Jimmie Johnson is the four-time reigning champion. Denny Hamlin is the heir apparent, the guy with the current points lead. And Kevin Harvick? Well, he's feeling a mite left out.
Monday afternoon, Twitter became the 21st-century equivalent of one of those great boxing press conferences of the 70s, when the fighters, egged on by Don King, would holler at each other and the media and whip everyone into a frenzy. Darrell Waltrip (at @AllWaltrip) suggested that Hamlin and Harvick would have a hard time knocking off Johnson. Hamlin laughed it off, but Harvick took it a little more personally, particularly when another reader suggested that maybe Waltrip knew what he was talking about:
You can guess what happened from there. Certain aggrieved media members groused that Harvick hadn't exactly been showing them respect either, and then Harvick played the old "I'm just joking, can't you take a joke?" card. It was all a rather silly little dance.
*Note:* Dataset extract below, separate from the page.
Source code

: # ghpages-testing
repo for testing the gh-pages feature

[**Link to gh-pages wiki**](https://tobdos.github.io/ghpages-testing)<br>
On one hand, Harvick's got a minor point; nobody's really given him a chance to win this, given the level of his competition. And he's had difficulty with the media before, some of it valid, some of it a result of his own oversensitivity. As we noted here earlier this season, during another Harvick-Waltrip spat, Harvick apparently wants it both ways -- he wants to use the media to help shill his products, but he doesn't want that same media focusing on off-track drama ... even when he's stoking the fire.
Still, let's be honest. He's exactly where he ought to be in the public's perception: the third-best driver in Sprint Cup right this very moment. Can he pass Hamlin and Johnson? Absolutely. And if he does, it'll be an historic victory, the best come-from-behind win since Alan Kulwicki in 1992.
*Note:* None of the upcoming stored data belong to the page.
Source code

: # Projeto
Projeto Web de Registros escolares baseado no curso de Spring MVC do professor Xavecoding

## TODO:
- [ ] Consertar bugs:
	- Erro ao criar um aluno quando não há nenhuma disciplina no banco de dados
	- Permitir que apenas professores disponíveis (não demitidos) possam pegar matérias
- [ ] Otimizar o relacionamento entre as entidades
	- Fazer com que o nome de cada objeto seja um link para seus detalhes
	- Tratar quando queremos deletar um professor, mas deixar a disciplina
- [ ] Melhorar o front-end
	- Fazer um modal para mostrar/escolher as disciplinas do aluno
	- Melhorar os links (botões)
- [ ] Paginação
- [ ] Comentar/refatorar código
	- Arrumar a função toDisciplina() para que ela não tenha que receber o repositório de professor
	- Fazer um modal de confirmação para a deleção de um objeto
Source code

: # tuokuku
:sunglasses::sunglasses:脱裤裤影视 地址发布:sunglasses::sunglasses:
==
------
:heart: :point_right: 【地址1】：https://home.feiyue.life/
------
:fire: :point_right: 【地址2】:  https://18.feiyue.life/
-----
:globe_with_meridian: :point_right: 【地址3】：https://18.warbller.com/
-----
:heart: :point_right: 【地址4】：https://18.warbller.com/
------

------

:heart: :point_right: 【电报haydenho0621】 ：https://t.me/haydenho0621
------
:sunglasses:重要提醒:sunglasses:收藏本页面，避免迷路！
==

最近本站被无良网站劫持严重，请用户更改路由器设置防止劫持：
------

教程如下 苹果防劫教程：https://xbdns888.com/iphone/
But if he doesn't, does that mean he's being "disrespected"? Of course not. He's in every conversation about the Chase. How many times have you heard Kurt Busch's name lately? How about Matt Kenseth's? And those guys are in the Chase. They've got a lot more claim to being disrespected than Harvick.
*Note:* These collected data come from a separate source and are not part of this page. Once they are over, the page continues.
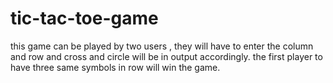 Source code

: # tic-tac-toe-game
this game can be played by two users , they will have to enter the column and row and cross and circle will be in output accordingly. the first player to have three same symbols in row will win the game.
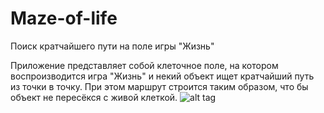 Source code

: # Maze-of-life
Поиск кратчайшего пути на поле игры "Жизнь"

Приложение представляет собой клеточное поле, на котором воспроизводится игра "Жизнь" и некий объект ищет кратчайший путь из точки в точку.
При этом маршрут строится таким образом, что бы объект не пересёкся с живой клеткой.
![alt tag](https://drive.google.com/open?id=1Y_2wF3FJVvtWiiexY4_rgAYDiUH9eK0Z "Описание будет тут")​
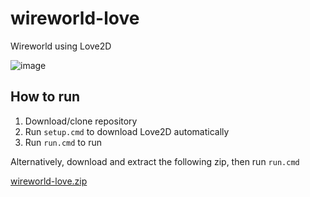 # wireworld-love
Wireworld using Love2D

![image](https://github.com/EsportToys/wireworld-love/assets/98432183/21eac138-a6ca-474b-a15b-245bd4a08c9e)

## How to run

1. Download/clone repository
2. Run `setup.cmd` to download Love2D automatically
3. Run `run.cmd` to run

Alternatively, download and extract the following zip, then run `run.cmd` 

[wireworld-love.zip](https://github.com/EsportToys/wireworld-love/files/11761093/wireworld-love.zip)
The "respect" card is a tired one to play, the kind of thing that teams lacking in self-image and confidence trot out to try to pump themselves and their fanbase up. Thing is, it's about half a step away from a "nobody loves us! waaaaah!" whine. If Harvick, who certainly doesn't lack for image and confidence, is going to win this thing -- and I'm picking him to win Homestead, though not necessarily the Cup -- he doesn't need to trot out this kind of nonsense. Track and track only, Happy.